Nothing but the lines holding the string "different" should appear in the answer. Copy them from the entries.

[Plain-text document sources]
BEGIN

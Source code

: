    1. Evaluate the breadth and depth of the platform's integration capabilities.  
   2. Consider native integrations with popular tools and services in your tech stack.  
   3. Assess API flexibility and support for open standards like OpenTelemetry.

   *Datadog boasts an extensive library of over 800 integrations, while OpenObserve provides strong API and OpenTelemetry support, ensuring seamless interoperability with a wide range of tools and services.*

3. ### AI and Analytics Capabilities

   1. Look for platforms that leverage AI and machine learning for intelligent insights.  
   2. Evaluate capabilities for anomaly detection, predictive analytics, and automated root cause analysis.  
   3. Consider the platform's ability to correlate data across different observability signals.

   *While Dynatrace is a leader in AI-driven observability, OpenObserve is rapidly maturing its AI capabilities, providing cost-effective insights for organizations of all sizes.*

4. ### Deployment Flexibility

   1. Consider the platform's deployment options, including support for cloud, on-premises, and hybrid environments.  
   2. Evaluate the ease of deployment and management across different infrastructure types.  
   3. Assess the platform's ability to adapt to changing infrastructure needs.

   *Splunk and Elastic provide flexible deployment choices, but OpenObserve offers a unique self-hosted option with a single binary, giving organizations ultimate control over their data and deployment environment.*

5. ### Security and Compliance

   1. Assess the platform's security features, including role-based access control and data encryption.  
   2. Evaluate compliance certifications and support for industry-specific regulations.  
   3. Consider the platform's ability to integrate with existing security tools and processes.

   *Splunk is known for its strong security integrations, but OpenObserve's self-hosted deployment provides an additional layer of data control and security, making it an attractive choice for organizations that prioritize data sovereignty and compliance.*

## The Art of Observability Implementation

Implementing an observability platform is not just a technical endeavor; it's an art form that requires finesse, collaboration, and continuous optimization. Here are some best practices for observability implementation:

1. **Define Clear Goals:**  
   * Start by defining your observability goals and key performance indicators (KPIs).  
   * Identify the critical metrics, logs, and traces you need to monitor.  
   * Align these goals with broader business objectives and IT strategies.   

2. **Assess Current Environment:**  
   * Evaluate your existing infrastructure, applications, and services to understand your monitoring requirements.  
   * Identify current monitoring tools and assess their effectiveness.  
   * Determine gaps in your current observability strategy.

END

RESPONSE AREA —
   3. Consider the platform's ability to correlate data across different observability signals.
   2. Evaluate the ease of deployment and management across different infrastructure types.  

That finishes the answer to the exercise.